• _TASK GOAL_:
When a line contains the string "donde", it counts once; give the total of such lines in the entries below and nothing else.

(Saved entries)
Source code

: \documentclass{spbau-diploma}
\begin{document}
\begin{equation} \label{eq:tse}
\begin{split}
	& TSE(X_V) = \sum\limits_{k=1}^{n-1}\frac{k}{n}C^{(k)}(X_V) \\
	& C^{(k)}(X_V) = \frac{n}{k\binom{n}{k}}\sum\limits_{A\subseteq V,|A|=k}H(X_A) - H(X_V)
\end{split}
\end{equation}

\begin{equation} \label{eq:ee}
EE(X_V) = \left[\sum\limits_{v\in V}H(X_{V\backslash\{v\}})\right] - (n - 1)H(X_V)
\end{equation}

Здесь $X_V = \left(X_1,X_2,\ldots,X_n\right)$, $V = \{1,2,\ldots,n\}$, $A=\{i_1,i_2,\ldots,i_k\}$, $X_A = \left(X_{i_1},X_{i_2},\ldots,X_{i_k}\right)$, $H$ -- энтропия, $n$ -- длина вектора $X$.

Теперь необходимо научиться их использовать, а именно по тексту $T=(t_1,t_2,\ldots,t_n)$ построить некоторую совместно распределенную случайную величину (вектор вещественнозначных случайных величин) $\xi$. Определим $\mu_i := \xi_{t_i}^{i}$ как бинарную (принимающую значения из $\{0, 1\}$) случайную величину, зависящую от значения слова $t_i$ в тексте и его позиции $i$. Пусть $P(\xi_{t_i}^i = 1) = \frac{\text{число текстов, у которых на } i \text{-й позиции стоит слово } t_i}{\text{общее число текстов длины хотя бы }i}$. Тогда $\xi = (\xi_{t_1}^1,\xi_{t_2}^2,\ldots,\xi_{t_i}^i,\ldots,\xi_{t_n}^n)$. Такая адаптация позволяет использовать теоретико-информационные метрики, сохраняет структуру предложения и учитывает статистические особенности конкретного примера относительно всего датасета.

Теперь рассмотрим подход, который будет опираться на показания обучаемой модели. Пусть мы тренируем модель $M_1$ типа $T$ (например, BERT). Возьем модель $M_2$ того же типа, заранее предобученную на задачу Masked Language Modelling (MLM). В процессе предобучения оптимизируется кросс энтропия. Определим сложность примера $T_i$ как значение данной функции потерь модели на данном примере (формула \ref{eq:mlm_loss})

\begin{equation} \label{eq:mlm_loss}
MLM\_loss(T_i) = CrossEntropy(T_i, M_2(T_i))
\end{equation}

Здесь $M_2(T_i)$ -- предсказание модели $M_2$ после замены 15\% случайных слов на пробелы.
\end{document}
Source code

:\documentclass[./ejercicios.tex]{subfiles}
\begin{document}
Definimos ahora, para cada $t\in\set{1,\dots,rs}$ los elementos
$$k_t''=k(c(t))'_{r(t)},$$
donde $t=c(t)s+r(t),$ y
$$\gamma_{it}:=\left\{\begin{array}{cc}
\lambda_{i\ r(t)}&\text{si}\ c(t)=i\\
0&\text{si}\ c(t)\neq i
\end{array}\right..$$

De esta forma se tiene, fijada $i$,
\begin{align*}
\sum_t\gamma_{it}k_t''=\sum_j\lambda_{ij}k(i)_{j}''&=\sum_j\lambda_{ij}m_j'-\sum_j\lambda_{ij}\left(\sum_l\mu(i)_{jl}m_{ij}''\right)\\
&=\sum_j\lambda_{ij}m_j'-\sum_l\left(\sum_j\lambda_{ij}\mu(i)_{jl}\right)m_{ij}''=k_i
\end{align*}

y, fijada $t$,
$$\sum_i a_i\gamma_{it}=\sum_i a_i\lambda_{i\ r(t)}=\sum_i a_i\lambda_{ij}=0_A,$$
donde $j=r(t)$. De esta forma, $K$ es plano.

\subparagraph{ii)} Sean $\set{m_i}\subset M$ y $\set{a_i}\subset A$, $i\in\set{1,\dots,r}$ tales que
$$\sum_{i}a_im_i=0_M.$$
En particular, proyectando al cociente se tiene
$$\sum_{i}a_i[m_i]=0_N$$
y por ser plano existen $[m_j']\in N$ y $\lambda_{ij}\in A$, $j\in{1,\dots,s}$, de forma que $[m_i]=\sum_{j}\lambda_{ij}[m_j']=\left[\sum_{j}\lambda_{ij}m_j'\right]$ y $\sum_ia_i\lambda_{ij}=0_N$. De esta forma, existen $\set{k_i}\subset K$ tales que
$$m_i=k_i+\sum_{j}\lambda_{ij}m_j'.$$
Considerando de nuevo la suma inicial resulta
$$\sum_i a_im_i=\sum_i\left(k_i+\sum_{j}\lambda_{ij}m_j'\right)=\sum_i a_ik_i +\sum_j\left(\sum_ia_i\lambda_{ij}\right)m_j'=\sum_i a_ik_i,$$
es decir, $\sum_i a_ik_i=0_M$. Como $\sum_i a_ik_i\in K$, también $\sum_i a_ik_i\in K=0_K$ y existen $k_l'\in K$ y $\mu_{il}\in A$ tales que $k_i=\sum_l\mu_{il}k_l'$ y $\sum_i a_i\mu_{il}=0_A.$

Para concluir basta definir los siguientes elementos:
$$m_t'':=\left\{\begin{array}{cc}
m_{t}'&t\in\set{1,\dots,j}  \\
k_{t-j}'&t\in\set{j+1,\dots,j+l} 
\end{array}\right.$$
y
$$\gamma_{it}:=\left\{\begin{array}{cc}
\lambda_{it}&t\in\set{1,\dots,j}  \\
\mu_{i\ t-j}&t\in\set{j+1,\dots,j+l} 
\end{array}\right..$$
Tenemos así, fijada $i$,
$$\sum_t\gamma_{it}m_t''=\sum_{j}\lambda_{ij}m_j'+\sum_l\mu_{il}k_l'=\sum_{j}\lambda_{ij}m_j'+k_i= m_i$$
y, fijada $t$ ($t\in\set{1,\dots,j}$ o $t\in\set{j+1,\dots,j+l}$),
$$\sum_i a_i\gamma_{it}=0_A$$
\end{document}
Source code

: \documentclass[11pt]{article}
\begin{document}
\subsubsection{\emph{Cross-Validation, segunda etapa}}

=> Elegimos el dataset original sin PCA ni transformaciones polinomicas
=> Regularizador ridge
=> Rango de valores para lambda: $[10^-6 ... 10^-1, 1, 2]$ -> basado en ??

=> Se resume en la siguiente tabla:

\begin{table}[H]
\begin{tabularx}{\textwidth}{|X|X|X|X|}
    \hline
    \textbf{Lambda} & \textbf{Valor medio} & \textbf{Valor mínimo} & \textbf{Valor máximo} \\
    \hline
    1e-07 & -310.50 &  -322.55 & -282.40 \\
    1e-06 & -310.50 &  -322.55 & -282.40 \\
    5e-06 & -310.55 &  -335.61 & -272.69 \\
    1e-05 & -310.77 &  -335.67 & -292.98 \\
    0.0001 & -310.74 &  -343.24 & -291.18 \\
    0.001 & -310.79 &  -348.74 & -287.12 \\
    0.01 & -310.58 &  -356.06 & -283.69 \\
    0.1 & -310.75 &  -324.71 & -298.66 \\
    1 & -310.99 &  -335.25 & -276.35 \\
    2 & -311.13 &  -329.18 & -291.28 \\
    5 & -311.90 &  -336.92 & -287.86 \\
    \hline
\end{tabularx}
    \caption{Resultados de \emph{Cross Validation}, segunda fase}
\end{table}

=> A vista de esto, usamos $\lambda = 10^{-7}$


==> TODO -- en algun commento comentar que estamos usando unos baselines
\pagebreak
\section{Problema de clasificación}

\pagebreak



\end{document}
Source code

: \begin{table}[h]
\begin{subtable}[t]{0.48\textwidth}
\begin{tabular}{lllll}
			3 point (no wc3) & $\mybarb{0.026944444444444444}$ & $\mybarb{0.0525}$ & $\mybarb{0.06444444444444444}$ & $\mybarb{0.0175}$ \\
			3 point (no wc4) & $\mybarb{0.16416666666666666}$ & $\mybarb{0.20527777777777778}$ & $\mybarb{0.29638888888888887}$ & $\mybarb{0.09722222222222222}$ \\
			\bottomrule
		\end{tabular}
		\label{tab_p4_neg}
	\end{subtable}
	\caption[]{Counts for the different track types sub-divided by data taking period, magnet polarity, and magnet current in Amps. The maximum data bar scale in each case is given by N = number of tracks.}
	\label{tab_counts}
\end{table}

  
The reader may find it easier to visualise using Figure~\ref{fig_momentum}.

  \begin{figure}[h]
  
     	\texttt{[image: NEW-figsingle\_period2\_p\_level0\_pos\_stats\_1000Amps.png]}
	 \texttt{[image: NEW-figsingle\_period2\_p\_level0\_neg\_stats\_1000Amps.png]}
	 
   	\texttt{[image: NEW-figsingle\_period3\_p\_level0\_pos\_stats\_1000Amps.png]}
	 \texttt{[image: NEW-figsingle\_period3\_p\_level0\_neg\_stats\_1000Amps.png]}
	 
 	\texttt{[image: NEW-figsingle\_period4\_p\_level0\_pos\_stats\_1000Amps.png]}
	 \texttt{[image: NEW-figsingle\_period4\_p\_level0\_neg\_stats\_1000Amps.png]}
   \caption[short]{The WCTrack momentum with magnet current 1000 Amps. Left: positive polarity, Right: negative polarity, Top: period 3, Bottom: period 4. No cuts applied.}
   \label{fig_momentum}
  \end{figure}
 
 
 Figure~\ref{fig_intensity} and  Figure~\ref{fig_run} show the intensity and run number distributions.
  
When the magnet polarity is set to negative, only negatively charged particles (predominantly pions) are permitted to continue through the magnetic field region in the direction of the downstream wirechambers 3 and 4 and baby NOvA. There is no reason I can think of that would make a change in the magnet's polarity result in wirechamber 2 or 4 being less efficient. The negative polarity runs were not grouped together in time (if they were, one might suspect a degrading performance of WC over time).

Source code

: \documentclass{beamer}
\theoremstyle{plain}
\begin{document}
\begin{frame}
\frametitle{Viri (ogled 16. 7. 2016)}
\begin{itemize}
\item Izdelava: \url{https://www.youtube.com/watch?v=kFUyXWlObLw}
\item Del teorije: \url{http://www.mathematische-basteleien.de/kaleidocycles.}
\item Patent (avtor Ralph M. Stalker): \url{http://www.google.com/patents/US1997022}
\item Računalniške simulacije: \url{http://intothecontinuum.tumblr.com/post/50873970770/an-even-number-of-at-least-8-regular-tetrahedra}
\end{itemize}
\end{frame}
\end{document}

• _WRITTEN REPLY_:
2